Atlanta’s tragic shootings on March 16, 2021 broke the hearts and minds of the Asian and Asian American community across the United States. After generations of marginalization and invisibility, and especially after a full year of being targets of racist taunting, rhetoric, hate, and violence, the community’s tolerance came to a halt. Graphic images of grandmothers and grandfathers being assaulted and murdered on the streets, Asian American mothers with their young children being harassed and physically attacked on public transportation, and a church-going Filipina American woman in New York City being violently assaulted while a nearby doorman turned his back and walked away—these are the stories that dominate the newsfeeds of many within the Asian American and Pacific Islander (AAPI) community.

Right here in Philadelphia on Easter Sunday, local news stations reported that a 27-year old Korean woman was viciously hit in the face and needed to be hospitalized. According to Stop AAPI Hate, 64 incidents of hate and violence targeting AAPI communities have been reported in the last 12 months. The Philadelphia Commission on Human Relations recorded 28 incidents in 2020, a 350 percent increase in incidents since 2019. Over one-third of all hate incidents reported in Philadelphia in 2020 impacted AAPI communities. As AAPI people comprise nearly 8 percent of Philadelphia’s population, this statistic should be alarming to everyone.

Here are ways that you can take a stand and stop Asian hate in your community today.

Speak up – Silence is Devastating

Take action and let your co-workers and the AAPI community know that you see and care about what is happening. Do this formally and informally. This could include having a conversation with a friend, co-worker, or neighbor to simply ask them how they are doing. Lead with kindness and be open to listening.
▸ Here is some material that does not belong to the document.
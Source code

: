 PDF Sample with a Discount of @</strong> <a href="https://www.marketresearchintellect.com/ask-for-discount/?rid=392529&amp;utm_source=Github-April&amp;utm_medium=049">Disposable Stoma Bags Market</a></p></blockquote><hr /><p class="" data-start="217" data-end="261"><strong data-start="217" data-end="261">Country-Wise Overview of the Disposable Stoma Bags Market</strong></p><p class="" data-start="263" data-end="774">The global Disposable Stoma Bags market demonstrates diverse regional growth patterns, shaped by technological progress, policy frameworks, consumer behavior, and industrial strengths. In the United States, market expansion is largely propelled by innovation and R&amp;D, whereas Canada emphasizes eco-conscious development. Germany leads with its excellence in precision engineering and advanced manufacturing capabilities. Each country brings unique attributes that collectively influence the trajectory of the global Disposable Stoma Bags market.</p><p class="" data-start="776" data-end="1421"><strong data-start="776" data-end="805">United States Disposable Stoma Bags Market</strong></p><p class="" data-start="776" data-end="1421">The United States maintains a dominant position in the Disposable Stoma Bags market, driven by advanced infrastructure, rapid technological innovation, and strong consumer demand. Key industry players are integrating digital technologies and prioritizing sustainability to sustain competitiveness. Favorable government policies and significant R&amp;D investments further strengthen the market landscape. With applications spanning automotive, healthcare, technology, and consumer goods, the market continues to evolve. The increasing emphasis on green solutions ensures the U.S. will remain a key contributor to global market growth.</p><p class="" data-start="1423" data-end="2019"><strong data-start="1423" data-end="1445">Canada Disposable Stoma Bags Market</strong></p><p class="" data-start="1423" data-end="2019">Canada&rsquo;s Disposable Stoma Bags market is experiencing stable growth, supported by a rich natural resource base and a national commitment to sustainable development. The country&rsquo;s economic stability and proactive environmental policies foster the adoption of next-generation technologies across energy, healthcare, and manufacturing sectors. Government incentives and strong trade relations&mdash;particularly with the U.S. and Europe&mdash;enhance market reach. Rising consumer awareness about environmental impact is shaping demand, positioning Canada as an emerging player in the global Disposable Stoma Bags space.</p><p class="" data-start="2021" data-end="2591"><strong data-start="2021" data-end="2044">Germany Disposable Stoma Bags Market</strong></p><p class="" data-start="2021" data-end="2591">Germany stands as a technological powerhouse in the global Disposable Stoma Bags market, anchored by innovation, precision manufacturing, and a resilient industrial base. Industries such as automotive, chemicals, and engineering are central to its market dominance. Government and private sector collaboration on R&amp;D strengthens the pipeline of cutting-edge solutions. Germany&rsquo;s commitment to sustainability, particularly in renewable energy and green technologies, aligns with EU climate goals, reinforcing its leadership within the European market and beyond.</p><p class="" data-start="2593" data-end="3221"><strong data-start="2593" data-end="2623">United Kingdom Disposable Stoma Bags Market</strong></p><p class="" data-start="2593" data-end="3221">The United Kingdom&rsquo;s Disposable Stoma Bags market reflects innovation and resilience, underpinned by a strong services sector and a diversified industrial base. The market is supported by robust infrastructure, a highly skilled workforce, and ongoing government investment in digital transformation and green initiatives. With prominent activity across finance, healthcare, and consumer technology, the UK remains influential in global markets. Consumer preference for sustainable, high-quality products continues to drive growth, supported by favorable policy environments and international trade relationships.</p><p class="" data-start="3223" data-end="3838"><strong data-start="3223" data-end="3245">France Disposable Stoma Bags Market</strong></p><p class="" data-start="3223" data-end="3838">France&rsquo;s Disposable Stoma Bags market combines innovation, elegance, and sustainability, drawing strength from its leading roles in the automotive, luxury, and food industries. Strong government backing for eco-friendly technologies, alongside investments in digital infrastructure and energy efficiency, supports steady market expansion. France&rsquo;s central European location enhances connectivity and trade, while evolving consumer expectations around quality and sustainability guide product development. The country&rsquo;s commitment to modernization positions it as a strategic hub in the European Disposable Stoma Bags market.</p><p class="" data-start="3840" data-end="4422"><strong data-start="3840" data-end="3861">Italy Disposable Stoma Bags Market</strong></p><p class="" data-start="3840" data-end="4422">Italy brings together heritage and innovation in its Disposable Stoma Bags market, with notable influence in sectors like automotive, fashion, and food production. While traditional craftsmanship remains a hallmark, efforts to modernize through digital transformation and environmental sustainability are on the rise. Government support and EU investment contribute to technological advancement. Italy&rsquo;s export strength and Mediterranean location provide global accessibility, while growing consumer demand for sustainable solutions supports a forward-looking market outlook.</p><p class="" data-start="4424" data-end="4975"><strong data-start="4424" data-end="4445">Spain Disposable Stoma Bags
If you are in a position to make a more formal, appropriate statement on behalf of your department or office, you should consider doing so. Review this statement as a guide.

Dispel the Model Minority myth

The model minority myth was created as a way to uphold the perceived success and prosperity of Asians. It’s been used as a wedge to divide and pit Asians against other communities of color, which only reinforces the status quo of the existing racial structure. Be aware of these harmful narratives that influence our lives. Observe your biases and ask questions of yourself and others. Do you assume that Asians fit a specific stereotype? When you see an Asian or Asian American walking towards you, what thoughts come to your mind? Take the time to hold yourself accountable.

Learn about the history of Asians in America

Anti-Asian hate and violence in the United States is as old as the first ancestor who crossed the sea to step foot on the golden shores of California over 170 years ago. Throughout the decades and generations, we can track levels of discrimination and harassment with federally instituted laws and policies that kept Asians from becoming citizens, prevented the ownership of property, unjustly incarcerated an entire ethnic group of people based on race and more. Watch this PBS documentary to learn more.

Listen and learn from AAPI influencers and community leaders who are speaking up

Diversify who you follow on social media and listen to those who are speaking up and sharing their experiences—both locally in Philadelphia and across the country. The #MeToo movement’s central phrase (“believe women”) applies to this issue as well. In this case, believe AAPIs when they tell you their race was a factor in their negative experiences. Do not gaslight, minimize, or deflect the experiences of an AAPI individual or community.

Include AAPIs in your racial equity work

Many organizations, corporations, and governments—including the City of Philadelphia—are now looking at their work through a racial equity lens. For example, the City operates under a Racial Equity Executive Order established by Mayor Kenney in January 2020. Keep in mind the diverse characteristics and experiences of and within the AAPI community in your racial equity work, and go beyond a black and white racial framework.

Grow, nurture, and empower your AAPI workforce

According to the 2020 City Diversity workforce report, Asians make up less than four percent of the City’s workforce. Hiring managers and supervisors should be mindful of these statistics when recruiting, developing, and elevating talent. Greater numbers of Asian employees—and increased diversity overall—will lead to greater impact in achieving equitable outcomes.

As a way to create a space for AAPI City employees and allies to heal and build community, the City of Philadelphia will support the development of its first-ever AAPI City Resource Group this spring.

Be an upstander, not a bystander

Many of the recent attacks against Asians and Asian Americans happened in broad daylight without intervention by those who watched. Hollaback and Asian Americans Advancing Justice have partnered to create a special training to teach you what to do when you see a bias incident or act of hate happening. Don’t shut the door, don’t look away. Stand up, speak out, and let’s keep each other safe.

Romana Lee-Akiyama is the City of Philadelphia’s Deputy Director of the Office of Immigrant Affairs. As a daughter of a Chinese political refugee, Romana uses her lived and family experience to inform her work and perspective on life. In response to alarming levels of hate and violence in 2021 impacting the Asian American and Pacific Islander communities, Romana became the executive sponsor for the City of Philadelphia’s first-ever AAPI City Resource Group.